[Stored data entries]

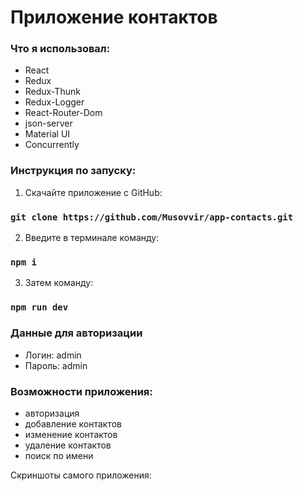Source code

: # Приложение контактов

### Что я использовал:

- React
- Redux
- Redux-Thunk
- Redux-Logger
- React-Router-Dom
- json-server
- Material UI
- Concurrently

### Инструкция по запуску:

1. Скачайте приложение с GitHub:

### `git clone https://github.com/Musovvir/app-contacts.git`

2. Введите в терминале команду:

### `npm i`

3. Затем команду:

### `npm run dev`

### Данные для авторизации

- Логин: admin
- Пароль: admin

### Возможности приложения:

- авторизация
- добавление контактов
- изменение контактов
- удаление контактов
- поиск по имени

Скриншоты самого приложения:
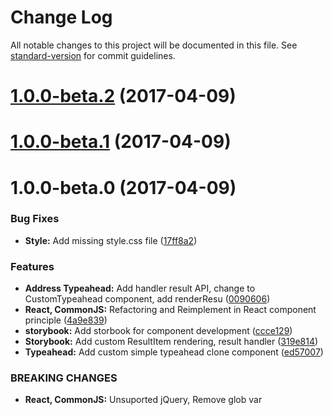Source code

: # Change Log

All notable changes to this project will be documented in this file. See [standard-version](https://github.com/conventional-changelog/standard-version) for commit guidelines.

<a name="1.0.0-beta.2"></a>
# [1.0.0-beta.2](https://github.com/zapkub/jquery.Thailand.js/compare/v1.0.0-beta.1...v1.0.0-beta.2) (2017-04-09)



<a name="1.0.0-beta.1"></a>
# [1.0.0-beta.1](https://github.com/zapkub/jquery.Thailand.js/compare/v1.0.0-beta.0...v1.0.0-beta.1) (2017-04-09)



<a name="1.0.0-beta.0"></a>
# 1.0.0-beta.0 (2017-04-09)


### Bug Fixes

* **Style:** Add missing style.css file ([17ff8a2](https://github.com/zapkub/jquery.Thailand.js/commit/17ff8a2))


### Features

* **Address Typeahead:** Add handler result API, change to CustomTypeahead component, add renderResu ([0090606](https://github.com/zapkub/jquery.Thailand.js/commit/0090606))
* **React, CommonJS:** Refactoring and Reimplement in React component principle ([4a9e839](https://github.com/zapkub/jquery.Thailand.js/commit/4a9e839))
* **storybook:** Add storbook for component development ([ccce129](https://github.com/zapkub/jquery.Thailand.js/commit/ccce129))
* **Storybook:** Add custom ResultItem rendering, result handler ([319e814](https://github.com/zapkub/jquery.Thailand.js/commit/319e814))
* **Typeahead:** Add custom simple typeahead clone component ([ed57007](https://github.com/zapkub/jquery.Thailand.js/commit/ed57007))


### BREAKING CHANGES

* **React, CommonJS:** Unsuported jQuery, Remove glob var
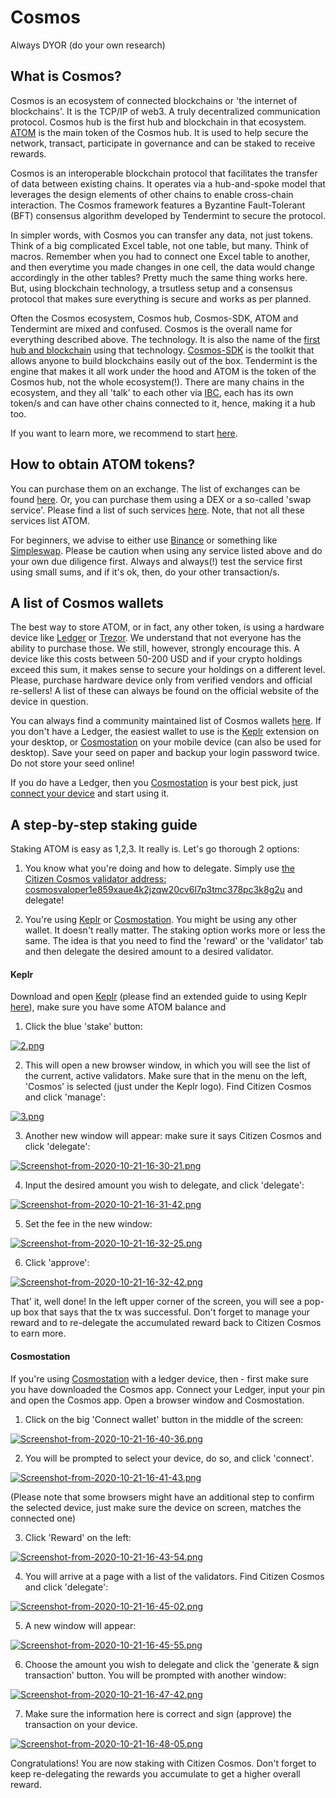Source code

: # Cosmos

Always DYOR (do your own research)

## What is Cosmos?
Cosmos is an ecosystem of connected blockchains or 'the internet of blockchains'. It is the TCP/IP of web3. A truly decentralized communication protocol. Cosmos hub is the first hub and blockchain in that ecosystem. [ATOM](https://www.coingecko.com/en/coins/cosmos) is the main token of the Cosmos hub. It is used to help secure the network, transact, participate in governance and can be staked to receive rewards.

Cosmos is an interoperable blockchain protocol that facilitates the transfer of data between existing chains. It operates via a hub-and-spoke model that leverages the design elements of other chains to enable cross-chain interaction. The Cosmos framework features a Byzantine Fault-Tolerant (BFT) consensus algorithm developed by Tendermint to secure the protocol.

In simpler words, with Cosmos you can transfer any data, not just tokens. Think of a big complicated Excel table, not one table, but many. Think of macros. Remember when you had to connect one Excel table to another, and then everytime you made changes in one cell, the data would change accordingly in the other tables? Pretty much the same thing works here. But, using blockchain technology, a trsutless setup and a consensus protocol that makes sure everything is secure and works as per planned.

Often the Cosmos ecosystem, Cosmos hub, Cosmos-SDK, ATOM and Tendermint are mixed and confused. Cosmos is the overall name for everything described above. The technology. It is also the name of the [first hub and blockchain](https://hub.cosmos.network/master/hub-overview/overview.html) using that technology. [Cosmos-SDK](https://cosmos.network/sdk) is the toolkit that allows anyone to build blockchains easily out of the box. Tendermint is the engine that makes it all work under the hood and ATOM is the token of the Cosmos hub, not the whole ecosystem(!). There are many chains in the ecosystem, and they all 'talk' to each other via [IBC](https://cosmos.network/ibc), each has its own token/s and can have other chains connected to it, hence, making it a hub too.

If you want to learn more, we recommend to start [here](https://cosmos.network/intro).

## How to obtain ATOM tokens?
You can purchase them on an exchange. The list of exchanges can be found [here](https://www.coingecko.com/en/coins/cosmos#markets). Or, you can purchase them using a DEX or a so-called 'swap service'. Please find a list of such services [here](https://github.com/serejandmyself/cryptowiki/blob/master/cryptowiki.md#no-kycaml). Note, that not all these services list ATOM.

For beginners, we advise to either use [Binance](https://www.binance.com/en/trade/ATOM_BTC) or something like [Simpleswap](https://simpleswap.io/). Please be caution when using any service listed above and do your own due diligence first. Always and always(!) test the service first using small sums, and if it's ok, then, do your other transaction/s.

## A list of Cosmos wallets
The best way to store ATOM, or in fact, any other token, is using a hardware device like [Ledger](https://www.ledger.com/) or [Trezor](https://trezor.io/). We understand that not everyone has the ability to purchase those. We still, however, strongly encourage this. A device like this costs between 50-200 USD and if your crypto holdings exceed this sum, it makes sense to secure your holdings on a different level. Please, purchase hardware device only from verified vendors and official re-sellers! A list of these can always be found on the official website of the device in question.

You can always find a community maintained list of Cosmos wallets [here](https://forum.cosmos.network/t/delegators-cosmos-tendermint-guides-wallets-explorers-tools/2168). If you don't have a Ledger, the easiest wallet to use is the [Keplr](https://chrome.google.com/webstore/detail/keplr/dmkamcknogkgcdfhhbddcghachkejeap?hl=en) extension on your desktop, or [Cosmostation](https://play.google.com/store/apps/details?id=wannabit.io.cosmostaion) on your mobile device (can also be used for desktop). Save your seed on paper and backup your login password twice. Do not store your seed online!

If you do have a Ledger, then you [Cosmostation](https://www.cosmostation.io/) is your best pick, just [connect your device](https://wallet.cosmostation.io/) and start using it.

## A step-by-step staking guide
Staking ATOM is easy as 1,2,3. It really is. Let's go thorough 2 options:

1) You know what you're doing and how to delegate. Simply use [the Citizen Cosmos validator address: cosmosvaloper1e859xaue4k2jzqw20cv6l7p3tmc378pc3k8g2u](https://www.mintscan.io/cosmos/validators/cosmosvaloper1e859xaue4k2jzqw20cv6l7p3tmc378pc3k8g2u) and delegate!

2) You're using [Keplr](https://github.com/citizen-cosmos/Staking/blob/main/Cosmos.md#keplr) or [Cosmostation](https://github.com/citizen-cosmos/Staking/blob/main/Cosmos.md#cosmostation). You might be using any other wallet. It doesn't really matter. The staking option works more or less the same. The idea is that you need to find the 'reward' or the 'validator' tab and then delegate the desired amount to a desired validator.

#### Keplr
Download and open [Keplr](https://chrome.google.com/webstore/detail/keplr/dmkamcknogkgcdfhhbddcghachkejeap) (please find an extended guide to using Keplr [here](https://medium.com/@catdotfish/how-to-use-keplr-wallet-40afc80907f6)), make sure you have some ATOM balance and

1) Click the blue 'stake' button:

[![2.png](https://i.postimg.cc/ry1sL6Sn/2.png)](https://postimg.cc/fkbDxrqm)

2) This will open a new browser window, in which you will see the list of the current, active validators. Make sure that in the menu on the left, 'Cosmos' is selected (just under the Keplr logo). Find Citizen Cosmos and click 'manage':

[![3.png](https://i.postimg.cc/CKyhBm0r/3.png)](https://postimg.cc/xXRDBGcL)

3) Another new window will appear: make sure it says Citizen Cosmos and click 'delegate':

[![Screenshot-from-2020-10-21-16-30-21.png](https://i.postimg.cc/8CPxKvTB/Screenshot-from-2020-10-21-16-30-21.png)](https://postimg.cc/ZW2f0CBC)

4) Input the desired amount you wish to delegate, and click 'delegate':

[![Screenshot-from-2020-10-21-16-31-42.png](https://i.postimg.cc/26PkNG6f/Screenshot-from-2020-10-21-16-31-42.png)](https://postimg.cc/5YSdwwLP)

5) Set the fee in the new window:

[![Screenshot-from-2020-10-21-16-32-25.png](https://i.postimg.cc/gjFWT0Sz/Screenshot-from-2020-10-21-16-32-25.png)](https://postimg.cc/475qKXRq)

6) Click 'approve':

[![Screenshot-from-2020-10-21-16-32-42.png](https://i.postimg.cc/3xSHH1Sb/Screenshot-from-2020-10-21-16-32-42.png)](https://postimg.cc/XrCPff0w)

That' it, well done! In the left upper corner of the screen, you will see a pop-up box that says that the tx was successful. Don't forget to manage your reward and to re-delegate the accumulated reward back to Citizen Cosmos to earn more.

#### Cosmostation
If you're using [Cosmostation](https://wallet.cosmostation.io/) with a ledger device, then - first make sure you have downloaded the Cosmos app. Connect your Ledger, input your pin and open the Cosmos app. Open a browser window and Cosmostation.

1) Click on the big 'Connect wallet' button in the middle of the screen:

[![Screenshot-from-2020-10-21-16-40-36.png](https://i.postimg.cc/XYV5pfKb/Screenshot-from-2020-10-21-16-40-36.png)](https://postimg.cc/ykbxGSrQ)

2) You will be prompted to select your device, do so, and click 'connect'.

[![Screenshot-from-2020-10-21-16-41-43.png](https://i.postimg.cc/Bv3Jqp2T/Screenshot-from-2020-10-21-16-41-43.png)](https://postimg.cc/G4XWKk7t)

(Please note that some browsers might have an additional step to confirm the selected device, just make sure the device on screen, matches the connected one)

3) Click 'Reward' on the left:

[![Screenshot-from-2020-10-21-16-43-54.png](https://i.postimg.cc/PrZxTPBk/Screenshot-from-2020-10-21-16-43-54.png)](https://postimg.cc/crxZc4xD)

4) You will arrive at a page with a list of the validators. Find Citizen Cosmos and click 'delegate':

[![Screenshot-from-2020-10-21-16-45-02.png](https://i.postimg.cc/x1591H5B/Screenshot-from-2020-10-21-16-45-02.png)](https://postimg.cc/FYYMPY2x)

5) A new window will appear:

[![Screenshot-from-2020-10-21-16-45-55.png](https://i.postimg.cc/QCG2bxSp/Screenshot-from-2020-10-21-16-45-55.png)](https://postimg.cc/cghk1WpH)

6) Choose the amount you wish to delegate and click the 'generate & sign transaction' button. You will be prompted with another window:

[![Screenshot-from-2020-10-21-16-47-42.png](https://i.postimg.cc/vBWqG7LV/Screenshot-from-2020-10-21-16-47-42.png)](https://postimg.cc/R6ZQRHYS)

7) Make sure the information here is correct and sign (approve) the transaction on your device.

[![Screenshot-from-2020-10-21-16-48-05.png](https://i.postimg.cc/3R7jCsmk/Screenshot-from-2020-10-21-16-48-05.png)](https://postimg.cc/Z97yJDfm)

Congratulations! You are now staking with Citizen Cosmos. Don't forget to keep re-delegating the rewards you accumulate to get a higher overall reward.

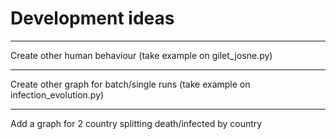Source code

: # Development ideas

---

Create other human behaviour (take example on gilet_josne.py)

---

Create other graph for batch/single runs (take example on infection_evolution.py)

---

Add a graph for 2 country splitting death/infected by country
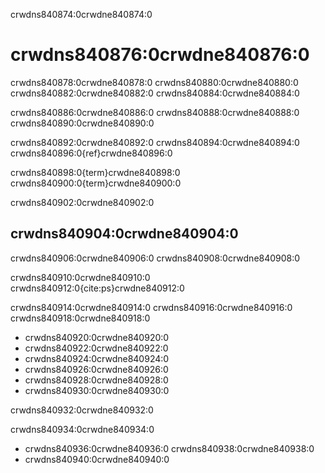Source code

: crwdns840874:0crwdne840874:0
# crwdns840876:0crwdne840876:0

crwdns840878:0crwdne840878:0 crwdns840880:0crwdne840880:0 crwdns840882:0crwdne840882:0 crwdns840884:0crwdne840884:0

crwdns840886:0crwdne840886:0 crwdns840888:0crwdne840888:0 crwdns840890:0crwdne840890:0

crwdns840892:0crwdne840892:0 crwdns840894:0crwdne840894:0 crwdns840896:0{ref}crwdne840896:0

crwdns840898:0{term}crwdne840898:0 crwdns840900:0{term}crwdne840900:0

crwdns840902:0crwdne840902:0
## crwdns840904:0crwdne840904:0

crwdns840906:0crwdne840906:0 crwdns840908:0crwdne840908:0

crwdns840910:0crwdne840910:0 crwdns840912:0{cite:ps}crwdne840912:0

crwdns840914:0crwdne840914:0 crwdns840916:0crwdne840916:0 crwdns840918:0crwdne840918:0

- crwdns840920:0crwdne840920:0
- crwdns840922:0crwdne840922:0
- crwdns840924:0crwdne840924:0
- crwdns840926:0crwdne840926:0
- crwdns840928:0crwdne840928:0
- crwdns840930:0crwdne840930:0

crwdns840932:0crwdne840932:0

crwdns840934:0crwdne840934:0
- crwdns840936:0crwdne840936:0 crwdns840938:0crwdne840938:0
- crwdns840940:0crwdne840940:0 
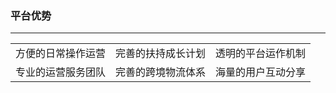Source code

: ### 平台优势

---

| | | |
| :--- | :--- | :--- |
| 方便的日常操作运营 |完善的扶持成长计划  | 透明的平台运作机制 |
| 专业的运营服务团队 | 完善的跨境物流体系 | 海量的用户互动分享 |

**Problem to solve:**
Retype, exactly and in full, the lines above from the one containing "## How to obtain ATOM tokens?" through the one containing "You can purchase them on".

**Solution to this task:**
## How to obtain ATOM tokens?
You can purchase them on an exchange. The list of exchanges can be found [here](https://www.coingecko.com/en/coins/cosmos#markets). Or, you can purchase them using a DEX or a so-called 'swap service'. Please find a list of such services [here](https://github.com/serejandmyself/cryptowiki/blob/master/cryptowiki.md#no-kycaml). Note, that not all these services list ATOM.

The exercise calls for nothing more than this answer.